Because in today's really complex environments, organizations have data scattered across multiple data islands.
We're still on the prim. We still have data in data centers. But now, in many cases,
we have company data on employee-owned devices like phones and tablets and laptops,
and not to mention cloud deployments in one or more commercial clouds. And that doesn't even
begin to talk about all the SaaS applications that we all have now. How does a security platform help? Can you tie into all that? Do you have a complete view
of my organization? Yeah. So the way that we tackle it, and we're a big believer that you
have to see the full attack surface. You cannot just focus on your Windows machine or Linux machine. You need to have one
point, one place that has the bird's eye view that see all of them and can correlate all the data
that's happening in all of them in real time. So today we know how to basically protect and
collect data all the way from Windows, you know, all the way from XP, like all the way
back, all the way to the Windows servers, Linux, different types of Linux, all the way, you know,
to your iPhone or to your Android, very important to your cloud container, cloud server or cloud
workforce. So basically any processing power that the company has
that can process data for them or store data for them,
we know how to monitor in real time.
So it's going to be some combination of your platform
plus other kinds of point products.
And then we have to deploy them, maintain them,
and monitor the telemetry coming
off of them. I think the only way we can manage all that complexity is through some sort of
automation in the form of SOAR or some other general purpose DevSecOps tools. How does
the platform plug into all that so that you don't miss anything?
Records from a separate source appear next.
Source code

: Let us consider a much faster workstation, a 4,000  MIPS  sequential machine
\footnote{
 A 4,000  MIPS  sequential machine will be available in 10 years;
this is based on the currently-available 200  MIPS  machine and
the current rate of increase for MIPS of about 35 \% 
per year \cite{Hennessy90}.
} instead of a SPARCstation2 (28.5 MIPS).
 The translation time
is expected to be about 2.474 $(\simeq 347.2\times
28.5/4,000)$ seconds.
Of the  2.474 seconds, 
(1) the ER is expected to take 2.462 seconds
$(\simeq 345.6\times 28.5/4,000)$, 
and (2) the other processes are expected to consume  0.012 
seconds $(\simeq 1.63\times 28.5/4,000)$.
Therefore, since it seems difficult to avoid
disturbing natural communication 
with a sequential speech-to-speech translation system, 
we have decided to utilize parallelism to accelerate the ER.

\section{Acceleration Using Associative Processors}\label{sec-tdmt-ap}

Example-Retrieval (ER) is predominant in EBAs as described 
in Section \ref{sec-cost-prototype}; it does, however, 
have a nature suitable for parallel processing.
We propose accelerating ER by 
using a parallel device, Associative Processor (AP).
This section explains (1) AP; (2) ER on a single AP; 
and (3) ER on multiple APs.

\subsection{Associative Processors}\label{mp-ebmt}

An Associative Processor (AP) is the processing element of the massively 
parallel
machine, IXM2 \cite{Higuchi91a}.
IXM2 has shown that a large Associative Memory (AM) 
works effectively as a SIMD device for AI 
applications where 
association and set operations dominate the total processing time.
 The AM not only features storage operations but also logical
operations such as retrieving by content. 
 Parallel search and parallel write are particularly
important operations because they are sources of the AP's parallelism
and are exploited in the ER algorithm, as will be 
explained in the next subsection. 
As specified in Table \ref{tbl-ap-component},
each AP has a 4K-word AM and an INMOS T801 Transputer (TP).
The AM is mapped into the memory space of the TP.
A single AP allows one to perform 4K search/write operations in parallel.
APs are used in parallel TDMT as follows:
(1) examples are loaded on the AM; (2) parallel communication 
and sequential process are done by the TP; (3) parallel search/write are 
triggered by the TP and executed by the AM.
We're trying to basically detect
and to do the heavy lifting
as much as possible.
Because at the end of the day,
it's not just about which data
that you are tapping into.
It's what you're doing with this data.
And can you make decision in real time,
basically transform data
into actionable intelligence
that you can act upon?
So I think that it's not just about correlating the data.
It is about the ability to make smart decisions in real time in order to protect our organization.
Because today, hackers moved, if in the past it was between, you know, 100 days of attack
and then it's become 60 days and then it become 30 days.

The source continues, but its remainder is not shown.